+++ INPUT DATA

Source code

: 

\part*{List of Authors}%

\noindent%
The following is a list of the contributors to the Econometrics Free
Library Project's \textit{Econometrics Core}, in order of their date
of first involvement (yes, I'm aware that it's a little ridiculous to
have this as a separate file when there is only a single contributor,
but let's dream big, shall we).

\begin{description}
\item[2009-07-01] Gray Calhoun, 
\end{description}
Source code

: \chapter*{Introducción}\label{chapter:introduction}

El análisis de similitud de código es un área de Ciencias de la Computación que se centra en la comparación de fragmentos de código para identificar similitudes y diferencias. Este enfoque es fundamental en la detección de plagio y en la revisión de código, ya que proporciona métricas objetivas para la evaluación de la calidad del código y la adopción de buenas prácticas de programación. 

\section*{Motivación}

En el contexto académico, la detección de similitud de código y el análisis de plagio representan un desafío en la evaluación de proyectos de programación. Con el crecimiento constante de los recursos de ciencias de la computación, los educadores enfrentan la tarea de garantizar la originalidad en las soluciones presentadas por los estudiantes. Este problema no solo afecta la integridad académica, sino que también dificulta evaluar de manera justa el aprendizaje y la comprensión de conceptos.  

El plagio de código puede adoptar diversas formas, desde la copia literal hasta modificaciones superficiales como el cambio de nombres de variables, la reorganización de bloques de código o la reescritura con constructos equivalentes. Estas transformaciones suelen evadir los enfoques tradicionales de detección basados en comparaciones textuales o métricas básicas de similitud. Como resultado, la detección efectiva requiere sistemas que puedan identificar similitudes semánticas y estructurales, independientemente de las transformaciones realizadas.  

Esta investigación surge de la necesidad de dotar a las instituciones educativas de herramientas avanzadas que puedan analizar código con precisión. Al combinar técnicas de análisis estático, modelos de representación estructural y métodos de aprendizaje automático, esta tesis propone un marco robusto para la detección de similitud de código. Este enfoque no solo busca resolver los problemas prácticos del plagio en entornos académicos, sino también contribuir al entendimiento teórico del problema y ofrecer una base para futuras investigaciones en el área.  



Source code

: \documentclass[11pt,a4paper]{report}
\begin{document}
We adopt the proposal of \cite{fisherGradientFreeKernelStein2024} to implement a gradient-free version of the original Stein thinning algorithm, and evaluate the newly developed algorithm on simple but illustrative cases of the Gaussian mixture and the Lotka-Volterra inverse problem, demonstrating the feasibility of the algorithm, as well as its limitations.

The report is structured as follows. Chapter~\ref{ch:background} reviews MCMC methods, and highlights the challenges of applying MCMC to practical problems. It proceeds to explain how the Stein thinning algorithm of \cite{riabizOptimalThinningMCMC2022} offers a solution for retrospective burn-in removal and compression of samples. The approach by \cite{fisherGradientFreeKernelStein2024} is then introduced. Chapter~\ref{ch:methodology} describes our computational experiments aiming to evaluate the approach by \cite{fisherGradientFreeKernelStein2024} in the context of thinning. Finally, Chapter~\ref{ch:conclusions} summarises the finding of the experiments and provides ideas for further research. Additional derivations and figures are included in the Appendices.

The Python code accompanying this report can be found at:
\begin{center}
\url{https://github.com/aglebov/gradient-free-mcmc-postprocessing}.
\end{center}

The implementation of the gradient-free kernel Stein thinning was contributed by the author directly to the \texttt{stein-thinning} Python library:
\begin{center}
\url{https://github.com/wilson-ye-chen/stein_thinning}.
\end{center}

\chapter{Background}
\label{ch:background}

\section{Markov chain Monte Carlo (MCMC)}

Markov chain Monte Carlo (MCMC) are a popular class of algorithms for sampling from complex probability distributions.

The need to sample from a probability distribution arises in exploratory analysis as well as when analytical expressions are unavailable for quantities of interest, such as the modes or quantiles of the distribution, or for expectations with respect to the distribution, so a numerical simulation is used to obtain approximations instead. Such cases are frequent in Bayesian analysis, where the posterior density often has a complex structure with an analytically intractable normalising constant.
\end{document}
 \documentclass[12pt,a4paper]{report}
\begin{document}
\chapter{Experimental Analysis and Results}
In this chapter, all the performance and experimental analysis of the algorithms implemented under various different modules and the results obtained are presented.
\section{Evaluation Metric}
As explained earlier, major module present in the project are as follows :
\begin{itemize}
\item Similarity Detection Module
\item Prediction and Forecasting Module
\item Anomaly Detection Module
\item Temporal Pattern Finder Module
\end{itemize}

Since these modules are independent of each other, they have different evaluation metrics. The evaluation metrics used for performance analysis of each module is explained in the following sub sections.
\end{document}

++++++

Copy out each entry once more, character for character.

**SOLUTION TO THIS TASK**.
Source code

: 

\part*{List of Authors}%

\noindent%
The following is a list of the contributors to the Econometrics Free
Library Project's \textit{Econometrics Core}, in order of their date
of first involvement (yes, I'm aware that it's a little ridiculous to
have this as a separate file when there is only a single contributor,
but let's dream big, shall we).

\begin{description}
\item[2009-07-01] Gray Calhoun, 
\end{description}
Source code

: \chapter*{Introducción}\label{chapter:introduction}

El análisis de similitud de código es un área de Ciencias de la Computación que se centra en la comparación de fragmentos de código para identificar similitudes y diferencias. Este enfoque es fundamental en la detección de plagio y en la revisión de código, ya que proporciona métricas objetivas para la evaluación de la calidad del código y la adopción de buenas prácticas de programación. 

\section*{Motivación}

En el contexto académico, la detección de similitud de código y el análisis de plagio representan un desafío en la evaluación de proyectos de programación. Con el crecimiento constante de los recursos de ciencias de la computación, los educadores enfrentan la tarea de garantizar la originalidad en las soluciones presentadas por los estudiantes. Este problema no solo afecta la integridad académica, sino que también dificulta evaluar de manera justa el aprendizaje y la comprensión de conceptos.  

El plagio de código puede adoptar diversas formas, desde la copia literal hasta modificaciones superficiales como el cambio de nombres de variables, la reorganización de bloques de código o la reescritura con constructos equivalentes. Estas transformaciones suelen evadir los enfoques tradicionales de detección basados en comparaciones textuales o métricas básicas de similitud. Como resultado, la detección efectiva requiere sistemas que puedan identificar similitudes semánticas y estructurales, independientemente de las transformaciones realizadas.  

Esta investigación surge de la necesidad de dotar a las instituciones educativas de herramientas avanzadas que puedan analizar código con precisión. Al combinar técnicas de análisis estático, modelos de representación estructural y métodos de aprendizaje automático, esta tesis propone un marco robusto para la detección de similitud de código. Este enfoque no solo busca resolver los problemas prácticos del plagio en entornos académicos, sino también contribuir al entendimiento teórico del problema y ofrecer una base para futuras investigaciones en el área.  



Source code

: \documentclass[11pt,a4paper]{report}
\begin{document}
We adopt the proposal of \cite{fisherGradientFreeKernelStein2024} to implement a gradient-free version of the original Stein thinning algorithm, and evaluate the newly developed algorithm on simple but illustrative cases of the Gaussian mixture and the Lotka-Volterra inverse problem, demonstrating the feasibility of the algorithm, as well as its limitations.

The report is structured as follows. Chapter~\ref{ch:background} reviews MCMC methods, and highlights the challenges of applying MCMC to practical problems. It proceeds to explain how the Stein thinning algorithm of \cite{riabizOptimalThinningMCMC2022} offers a solution for retrospective burn-in removal and compression of samples. The approach by \cite{fisherGradientFreeKernelStein2024} is then introduced. Chapter~\ref{ch:methodology} describes our computational experiments aiming to evaluate the approach by \cite{fisherGradientFreeKernelStein2024} in the context of thinning. Finally, Chapter~\ref{ch:conclusions} summarises the finding of the experiments and provides ideas for further research. Additional derivations and figures are included in the Appendices.

The Python code accompanying this report can be found at:
\begin{center}
\url{https://github.com/aglebov/gradient-free-mcmc-postprocessing}.
\end{center}

The implementation of the gradient-free kernel Stein thinning was contributed by the author directly to the \texttt{stein-thinning} Python library:
\begin{center}
\url{https://github.com/wilson-ye-chen/stein_thinning}.
\end{center}

\chapter{Background}
\label{ch:background}

\section{Markov chain Monte Carlo (MCMC)}

Markov chain Monte Carlo (MCMC) are a popular class of algorithms for sampling from complex probability distributions.

The need to sample from a probability distribution arises in exploratory analysis as well as when analytical expressions are unavailable for quantities of interest, such as the modes or quantiles of the distribution, or for expectations with respect to the distribution, so a numerical simulation is used to obtain approximations instead. Such cases are frequent in Bayesian analysis, where the posterior density often has a complex structure with an analytically intractable normalising constant.
\end{document}
 \documentclass[12pt,a4paper]{report}
\begin{document}
\chapter{Experimental Analysis and Results}
In this chapter, all the performance and experimental analysis of the algorithms implemented under various different modules and the results obtained are presented.
\section{Evaluation Metric}
As explained earlier, major module present in the project are as follows :
\begin{itemize}
\item Similarity Detection Module
\item Prediction and Forecasting Module
\item Anomaly Detection Module
\item Temporal Pattern Finder Module
\end{itemize}

Since these modules are independent of each other, they have different evaluation metrics. The evaluation metrics used for performance analysis of each module is explained in the following sub sections.
\end{document}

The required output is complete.